Même dans le cas du tabac – souvent cité en exemple –, les taxes ne sont pas exemptes d’effets pervers similaires. Des études ont montré que les fumeurs se mettent à fumer chaque cigarette de manière plus intense ou passent à des cigarettes plus puissantes. La hausse des taxes n’est donc pas forcément associée à une amélioration de l’état de santé, même quand le nombre de cigarettes vendues diminue. Sans compter que l’arrêt de fumer favorise souvent la prise de poids, d’autres études suspectant l’alourdissement de la fiscalité comme l’une des causes d’augmentation des taux d’obésité.

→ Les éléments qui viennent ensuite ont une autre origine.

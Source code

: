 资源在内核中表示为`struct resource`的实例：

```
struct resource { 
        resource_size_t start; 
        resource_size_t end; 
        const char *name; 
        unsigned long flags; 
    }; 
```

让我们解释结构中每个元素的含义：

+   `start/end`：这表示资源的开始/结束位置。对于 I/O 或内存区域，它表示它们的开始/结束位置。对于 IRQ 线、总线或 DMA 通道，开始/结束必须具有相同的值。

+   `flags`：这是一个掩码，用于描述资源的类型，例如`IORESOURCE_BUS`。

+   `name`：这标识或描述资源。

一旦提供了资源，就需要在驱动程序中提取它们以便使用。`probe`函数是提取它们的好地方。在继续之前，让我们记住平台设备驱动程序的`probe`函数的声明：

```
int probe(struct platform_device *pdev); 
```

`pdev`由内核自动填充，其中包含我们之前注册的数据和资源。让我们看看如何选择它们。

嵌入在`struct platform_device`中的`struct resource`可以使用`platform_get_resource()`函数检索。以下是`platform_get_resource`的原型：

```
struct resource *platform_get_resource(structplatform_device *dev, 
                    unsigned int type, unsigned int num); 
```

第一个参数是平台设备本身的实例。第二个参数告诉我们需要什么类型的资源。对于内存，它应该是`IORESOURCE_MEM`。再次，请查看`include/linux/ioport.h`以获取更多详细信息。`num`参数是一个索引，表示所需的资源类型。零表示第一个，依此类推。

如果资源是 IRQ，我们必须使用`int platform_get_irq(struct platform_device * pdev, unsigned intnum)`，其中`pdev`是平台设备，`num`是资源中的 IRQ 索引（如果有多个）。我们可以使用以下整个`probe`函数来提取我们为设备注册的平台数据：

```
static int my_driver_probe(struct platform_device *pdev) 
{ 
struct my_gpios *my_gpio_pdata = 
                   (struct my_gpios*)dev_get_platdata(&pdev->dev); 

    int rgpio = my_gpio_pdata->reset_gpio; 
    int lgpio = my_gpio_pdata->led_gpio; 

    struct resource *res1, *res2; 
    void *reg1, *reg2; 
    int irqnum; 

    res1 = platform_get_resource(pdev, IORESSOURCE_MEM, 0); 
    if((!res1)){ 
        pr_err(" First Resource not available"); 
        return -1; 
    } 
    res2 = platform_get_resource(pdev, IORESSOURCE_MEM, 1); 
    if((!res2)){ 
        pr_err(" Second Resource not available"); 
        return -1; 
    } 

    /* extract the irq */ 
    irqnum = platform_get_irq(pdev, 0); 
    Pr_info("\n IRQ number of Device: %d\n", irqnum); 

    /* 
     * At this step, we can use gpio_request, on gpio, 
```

Enfin, si les effets des taxes «comportementales» sont mitigés en matière de santé et de finances publiques, leur mise en place est extrêmement néfaste quand on comprend qu’elle est la raison nécessaire et suffisante à l’émergence d’un marché parallèle.
Ce marché peut prendre la forme d’achats transfrontaliers – comme dans le cas de la fat tax qui a poussé les Danois à acheter leurs produits en Allemagne ou en Suède, causant des gaspillages inutiles – et d’achats «au noir», pouvant représenter au total 10% du marché, à l’image de celui de l’alcool au Royaume-Uni, voire 20%, ou plus, dans le cas des cigarettes en France.

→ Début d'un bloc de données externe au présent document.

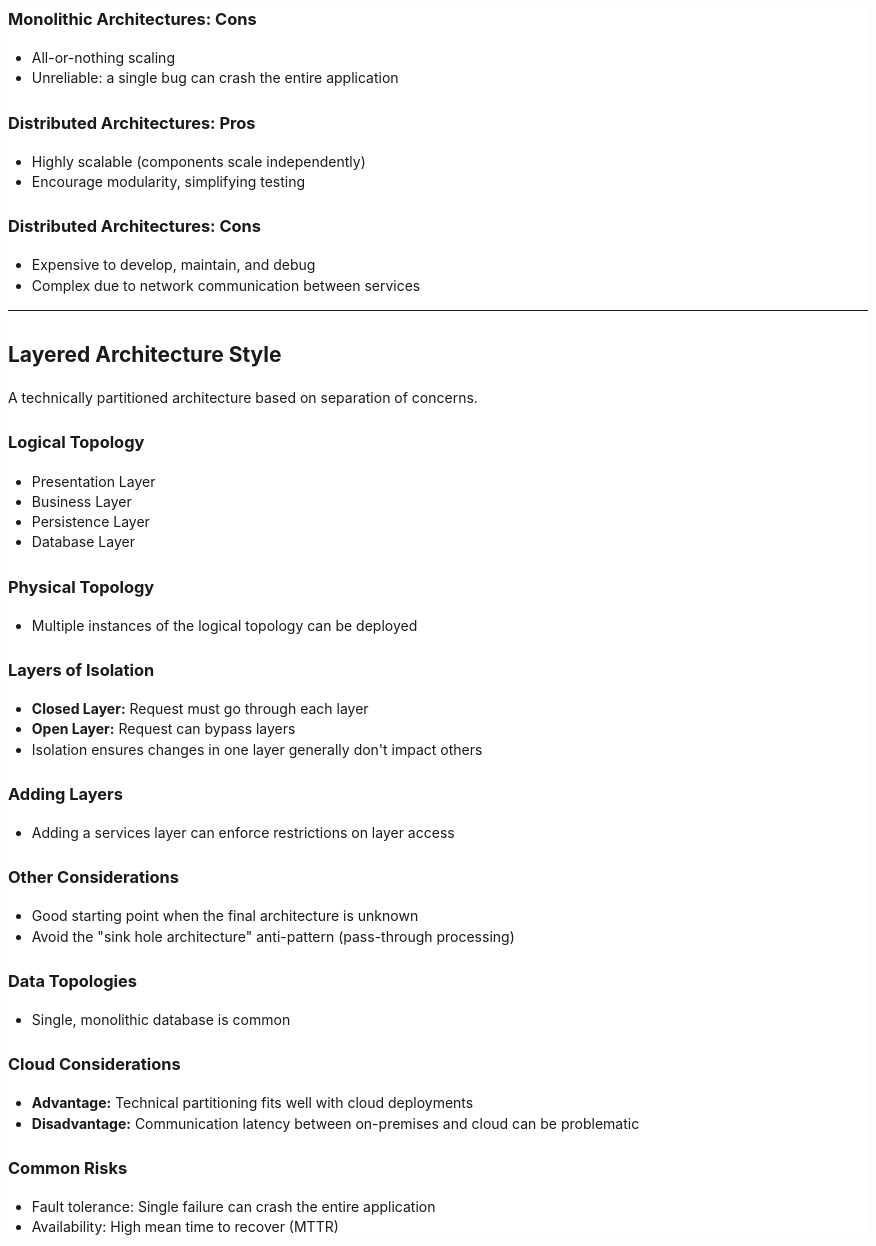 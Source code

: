 ### Monolithic Architectures: Cons
- All-or-nothing scaling  
- Unreliable: a single bug can crash the entire application  

### Distributed Architectures: Pros
- Highly scalable (components scale independently)  
- Encourage modularity, simplifying testing  

### Distributed Architectures: Cons
- Expensive to develop, maintain, and debug  
- Complex due to network communication between services  

---

## Layered Architecture Style
A technically partitioned architecture based on separation of concerns.

### Logical Topology
- Presentation Layer  
- Business Layer  
- Persistence Layer  
- Database Layer  

### Physical Topology
- Multiple instances of the logical topology can be deployed  

### Layers of Isolation
- **Closed Layer:** Request must go through each layer  
- **Open Layer:** Request can bypass layers  
- Isolation ensures changes in one layer generally don't impact others  

### Adding Layers
- Adding a services layer can enforce restrictions on layer access  

### Other Considerations
- Good starting point when the final architecture is unknown  
- Avoid the "sink hole architecture" anti-pattern (pass-through processing)  

### Data Topologies
- Single, monolithic database is common  

### Cloud Considerations
- **Advantage:** Technical partitioning fits well with cloud deployments  
- **Disadvantage:** Communication latency between on-premises and cloud can be problematic  

### Common Risks
- Fault tolerance: Single failure can crash the entire application  
- Availability: High mean time to recover (MTTR)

On perd souvent de vue que ce n’est pas la nature du produit surtaxé en soi qui est à l’origine de la contrebande, mais la lourde fiscalité à laquelle il est soumis. Rappelons-nous l’exemple de la gabelle en France. Cette taxe fut à l’origine d’une contrebande intensive de sel à l’époque. Ou encore de celui du savon en Angleterre, où il y fut soumis jusqu’au milieu du XIXe siècle, à une taxation spécifique allant jusqu’à 110 à 120% de son prix. Sans surprise, il fut lui aussi l’objet d’un trafic illicite dynamique.
Les vices des taxes comportementales sont donc nombreux et devraient alimenter le débat public quand il est question de créer de nouvelles taxes – ou d’augmenter des taxes existantes – sous prétexte de «punir» les comportements à vice, d’améliorer la santé et le bien-être des populations.
Valentin Petkantchin est chercheur associé à l’Institut économique Molinari.